Today's data centers are under constant pressure to achieve higher performance and improved energy efficiency. However, server processors have not made significant improvements in performance and efficiency in more than a decade. The majority of the energy spent by modern CPUs is not in the functional units, but in the peripherals responsible for fetching, decoding, and scheduling instructions and memory accesses. Hence, processor designs that can amortize this overhead across many concurrent threads of execution can achieve significantly higher levels of energy efficiency. The Single-Instruction-Multiple-Threads (SIMT) computational paradigm is a successful example of such a design. SIMT on an abundance of data-level parallelism amortizes instruction overheads across a large number of computations.

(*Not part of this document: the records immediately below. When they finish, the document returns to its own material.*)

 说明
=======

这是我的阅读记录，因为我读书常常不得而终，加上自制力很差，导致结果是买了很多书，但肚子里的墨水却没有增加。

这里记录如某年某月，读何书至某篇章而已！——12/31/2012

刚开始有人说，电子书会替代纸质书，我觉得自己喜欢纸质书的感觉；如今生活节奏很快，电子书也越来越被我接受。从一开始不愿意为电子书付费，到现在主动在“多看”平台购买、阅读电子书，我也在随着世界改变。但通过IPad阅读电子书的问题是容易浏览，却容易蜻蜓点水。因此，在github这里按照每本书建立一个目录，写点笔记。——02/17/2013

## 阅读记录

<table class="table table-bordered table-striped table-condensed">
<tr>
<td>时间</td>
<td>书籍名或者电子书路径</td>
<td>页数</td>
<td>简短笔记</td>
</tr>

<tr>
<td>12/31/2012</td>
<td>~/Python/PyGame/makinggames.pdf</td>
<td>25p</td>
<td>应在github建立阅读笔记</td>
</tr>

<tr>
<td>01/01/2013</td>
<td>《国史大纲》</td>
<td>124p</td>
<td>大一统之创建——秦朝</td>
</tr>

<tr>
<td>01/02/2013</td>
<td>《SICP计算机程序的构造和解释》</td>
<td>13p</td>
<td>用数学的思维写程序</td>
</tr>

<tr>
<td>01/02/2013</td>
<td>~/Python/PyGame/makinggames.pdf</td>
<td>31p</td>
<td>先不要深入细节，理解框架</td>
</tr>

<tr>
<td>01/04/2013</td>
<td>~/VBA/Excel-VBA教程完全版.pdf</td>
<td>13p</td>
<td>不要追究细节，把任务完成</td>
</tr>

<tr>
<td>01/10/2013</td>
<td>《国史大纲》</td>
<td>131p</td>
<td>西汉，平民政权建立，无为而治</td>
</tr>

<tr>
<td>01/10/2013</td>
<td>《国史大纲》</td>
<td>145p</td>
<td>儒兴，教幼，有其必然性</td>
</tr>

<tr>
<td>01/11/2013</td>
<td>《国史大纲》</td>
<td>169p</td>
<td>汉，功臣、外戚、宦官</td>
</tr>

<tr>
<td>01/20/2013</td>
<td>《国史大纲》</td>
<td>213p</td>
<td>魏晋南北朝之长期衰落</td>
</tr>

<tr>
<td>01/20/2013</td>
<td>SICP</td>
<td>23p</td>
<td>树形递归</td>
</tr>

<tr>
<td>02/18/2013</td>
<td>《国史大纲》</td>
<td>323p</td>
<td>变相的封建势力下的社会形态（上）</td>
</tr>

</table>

In fact, the SIMT model has been successfully applied to the other big user of massive-scale computers, namely, high-performance computing (HPC), allowing this domain to take several phenomenal leaps forward over the past decade.

This project leverages the observation that busy high-performance servers frequently service similar or even identical requests concurrently and that, despite periodic control-flow divergence, server workloads repeatedly execute the same instruction sequences across requests. This leads to the conjecture that such request-level parallelism can be harnessed with a SIMT processor design to achieve orders of magnitude improvement in the efficiency of server processors. It is also observed that existing SIMT designs are inadequate in exploiting this server request-level parallelism effectively, and that significant innovation in many layers of the computing stack are required to fulfill this promise.

We conduct a detailed cross-layer study of the microarchitecture and memory system to develop a high-performance energy-efficient SIMT server architecture that meets the stringent quality of service demands of server workloads. The project targets designs that permit the adoption of this new type of server processor without a dramatic departure from modern software development practices. To achieve our vision, we develop innovations in SIMT microarchitecture (branch prediction, out-of-order execution, register files and other core parameters), memory subsystem (cache and memory hierarchy, virtual memory coherence, instruction and data prefetch), and operating system (vector system calls and thread scheduling).